– Вы говорите страшные вещи!

– Такова жизнь, – пожав плечами, произнес Максим. – Люди слушаются только тех, кто, с одной стороны, крепко держит их за яйца, норовя оторвать, а с другой – решает проблемы. Их, не свои. И чем выше люди сидят, тем ярче это проявляется. – После чего парень достал из нагрудного кармана сложенный вчетверо листок бумаги и положил на стол. Он его заготовил заранее, понимая, что такой разговор возможен. – Это мое очередное прошение об отставке. Вы тащите свою семью в могилу, не желая драться за нее. Думаете, Бог защитит вас? Опыт Карла I и Людовика XVI вас ничему не научил? Он, – Максим скосил глаза наверх, – даровал нам свободу воли. Что сами наворотили, то и расхлебываем. Если вы не желаете защитить своих близких, то я прошу вас, я вас умоляю – дайте мне возможность спасти мою Таню…

Сказал. Встал. Кивнул. И вышел из кабинета, оставив Императора сидеть за столом с оплеванным и совершенно потерянным видом.

Глава 4

1915 год, 10 мая. Петроград


Михневич сидел в своем кабинете и работал с бумагами. Вчерашний разговор с Меншиковым дал очень много поводов для размышления, а также идей. Это все требовалось не только зафиксировать на бумаге, но и осмыслить. Чем он и занимался, зарывшись с головой.

Вдруг дверь внезапно и довольно резко открылась.

Николай Петрович хотел было уже возмутиться и наорать на столь невежественного гостя, но вместо этого вскочил, вытянулся по стойке смирно и гаркнул:

– Здравия желаю, Ваше Императорское Величество!

Император был не в духе. Мрачный, хмурый и явно не выспавшийся. Михневич никогда раньше не видел и не слышал, чтобы Государь имел ТАКОЕ выражение лица.

– Доброе утро, – тусклым голосом произнес он. – Как ваш отчет? Готов ли?

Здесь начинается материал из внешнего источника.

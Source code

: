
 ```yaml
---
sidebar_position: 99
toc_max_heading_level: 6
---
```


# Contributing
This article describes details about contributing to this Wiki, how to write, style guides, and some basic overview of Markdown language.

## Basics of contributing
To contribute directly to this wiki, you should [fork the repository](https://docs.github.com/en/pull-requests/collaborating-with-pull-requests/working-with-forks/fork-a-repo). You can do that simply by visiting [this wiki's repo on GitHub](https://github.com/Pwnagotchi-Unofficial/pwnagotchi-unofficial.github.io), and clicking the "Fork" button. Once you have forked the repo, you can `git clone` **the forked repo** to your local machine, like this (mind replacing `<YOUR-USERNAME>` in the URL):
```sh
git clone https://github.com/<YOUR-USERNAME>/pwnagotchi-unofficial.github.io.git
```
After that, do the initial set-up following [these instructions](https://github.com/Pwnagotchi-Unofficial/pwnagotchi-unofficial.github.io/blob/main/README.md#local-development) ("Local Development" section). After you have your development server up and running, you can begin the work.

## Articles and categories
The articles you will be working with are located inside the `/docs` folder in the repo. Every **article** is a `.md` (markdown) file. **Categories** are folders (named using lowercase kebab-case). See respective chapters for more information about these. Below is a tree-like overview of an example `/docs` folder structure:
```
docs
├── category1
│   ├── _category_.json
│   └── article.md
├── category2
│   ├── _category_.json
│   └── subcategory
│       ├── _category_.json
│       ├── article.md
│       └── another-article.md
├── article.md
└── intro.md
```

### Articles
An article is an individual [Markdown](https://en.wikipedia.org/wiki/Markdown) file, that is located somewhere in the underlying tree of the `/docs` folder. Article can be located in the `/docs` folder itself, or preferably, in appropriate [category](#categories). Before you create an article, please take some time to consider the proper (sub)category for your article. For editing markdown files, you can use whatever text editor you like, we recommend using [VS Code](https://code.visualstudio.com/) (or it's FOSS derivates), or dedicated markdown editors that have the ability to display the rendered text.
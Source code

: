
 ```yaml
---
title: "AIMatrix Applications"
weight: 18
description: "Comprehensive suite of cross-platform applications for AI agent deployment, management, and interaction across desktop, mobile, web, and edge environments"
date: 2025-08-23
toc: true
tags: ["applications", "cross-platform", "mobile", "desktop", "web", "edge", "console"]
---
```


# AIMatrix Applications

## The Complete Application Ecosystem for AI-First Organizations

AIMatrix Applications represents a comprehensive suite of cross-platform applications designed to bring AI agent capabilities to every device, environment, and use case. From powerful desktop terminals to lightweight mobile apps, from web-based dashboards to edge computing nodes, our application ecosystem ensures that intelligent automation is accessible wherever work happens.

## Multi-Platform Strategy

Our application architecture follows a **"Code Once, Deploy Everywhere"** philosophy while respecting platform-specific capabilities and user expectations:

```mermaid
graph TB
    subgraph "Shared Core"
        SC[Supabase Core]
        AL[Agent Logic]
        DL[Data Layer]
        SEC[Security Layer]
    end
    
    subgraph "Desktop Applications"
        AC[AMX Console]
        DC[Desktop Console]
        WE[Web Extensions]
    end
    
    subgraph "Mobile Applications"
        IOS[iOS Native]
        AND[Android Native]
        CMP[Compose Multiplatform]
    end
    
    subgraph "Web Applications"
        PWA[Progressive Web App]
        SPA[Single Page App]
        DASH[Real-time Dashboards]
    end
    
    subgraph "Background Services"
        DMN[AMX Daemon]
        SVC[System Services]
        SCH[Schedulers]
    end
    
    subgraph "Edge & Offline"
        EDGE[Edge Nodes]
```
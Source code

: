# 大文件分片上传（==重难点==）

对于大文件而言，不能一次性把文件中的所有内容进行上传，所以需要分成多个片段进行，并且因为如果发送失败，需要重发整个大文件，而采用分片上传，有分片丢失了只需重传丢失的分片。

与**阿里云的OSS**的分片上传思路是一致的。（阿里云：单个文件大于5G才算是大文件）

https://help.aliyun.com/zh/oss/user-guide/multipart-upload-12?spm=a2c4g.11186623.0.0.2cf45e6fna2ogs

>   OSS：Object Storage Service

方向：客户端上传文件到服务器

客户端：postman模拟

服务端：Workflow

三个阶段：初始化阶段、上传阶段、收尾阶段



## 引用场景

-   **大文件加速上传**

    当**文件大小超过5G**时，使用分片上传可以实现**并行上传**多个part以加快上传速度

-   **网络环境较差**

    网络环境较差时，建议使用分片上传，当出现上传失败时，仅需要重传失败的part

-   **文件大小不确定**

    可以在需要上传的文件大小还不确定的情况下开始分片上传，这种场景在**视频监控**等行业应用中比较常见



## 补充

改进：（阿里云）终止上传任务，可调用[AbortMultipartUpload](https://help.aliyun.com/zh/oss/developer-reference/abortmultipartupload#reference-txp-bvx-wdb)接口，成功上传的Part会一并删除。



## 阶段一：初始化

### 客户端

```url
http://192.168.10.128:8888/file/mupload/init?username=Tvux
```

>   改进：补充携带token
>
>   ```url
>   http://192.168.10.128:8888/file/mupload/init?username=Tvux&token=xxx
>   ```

– Какой отчет, Ваше Императорское Величество? – предельно осторожным и вкрадчивым тоном поинтересовался генерал.

– Великому князю Николаю Николаевичу. О маневрах отдельного лейб-гвардии эскадрона.

– Он… э-э-э… – попытался что-то сказать Николай Петрович.

– Он не готов?

– Никак нет, Ваше Императорское Величество!

– Почему тянете?

– Я как раз над ним и работал.

– Вот как? Замечательно. Покажите, – произнес Государь и устало опустился в кресло.

Михневич нервно сглотнул и достал рапорт, написанный заранее для подачи Главнокомандующему. Передал его Императору. И промокнув лоб от пота, остался стоять, не решаясь сесть все то время, пока его незваный гость читал.

– И что это такое? – наконец спросил Николай Александрович, небрежно швырнув бумаги на стол.

– Наброски рапорта, Ваше Императорское Величество.

– А я думаю, что это ЧУШЬ! – Произнес Государь, сверкнув глазами.

Это было НАСТОЛЬКО удивительно, что Михневич даже глаза выпучил. Всегда спокойный, выдержанный и тщательно выбирающий выражения человек, боящийся лишний раз словом обидеть собеседника, был в чрезвычайном раздражении. Да. Именно так. И едва сдерживал это.

– Но… – пробормотал Михневич. – Николай Николаевич…

– Я даю вам сутки, чтобы все переделать. Подадите рапорт мне. И только после моей визы перешлете Николаю Николаевичу. Вам ясно?

– Так точно, Ваше Императорское Величество!

– Вопросы есть?

– А… а что писать?

– Все, что видели, то и пишите. Честно. Как и до́лжно русскому офицеру. Ведь вы, я надеюсь, верны присяге?

– Так точно! – гаркнул Михневич, еще сильнее вспотев. Прохладный пот прямо-таки заструился по его спине, стремительно увлажняя исподнее. Да и по вискам, по шее… всюду тек…

– Это хорошо, – скептическим тоном отметил Государь. – А то мне на мгновение показалось, что вы ей изменили.

– Никак нет! – выкрикнул Михневич, еще и побледнев до кучи.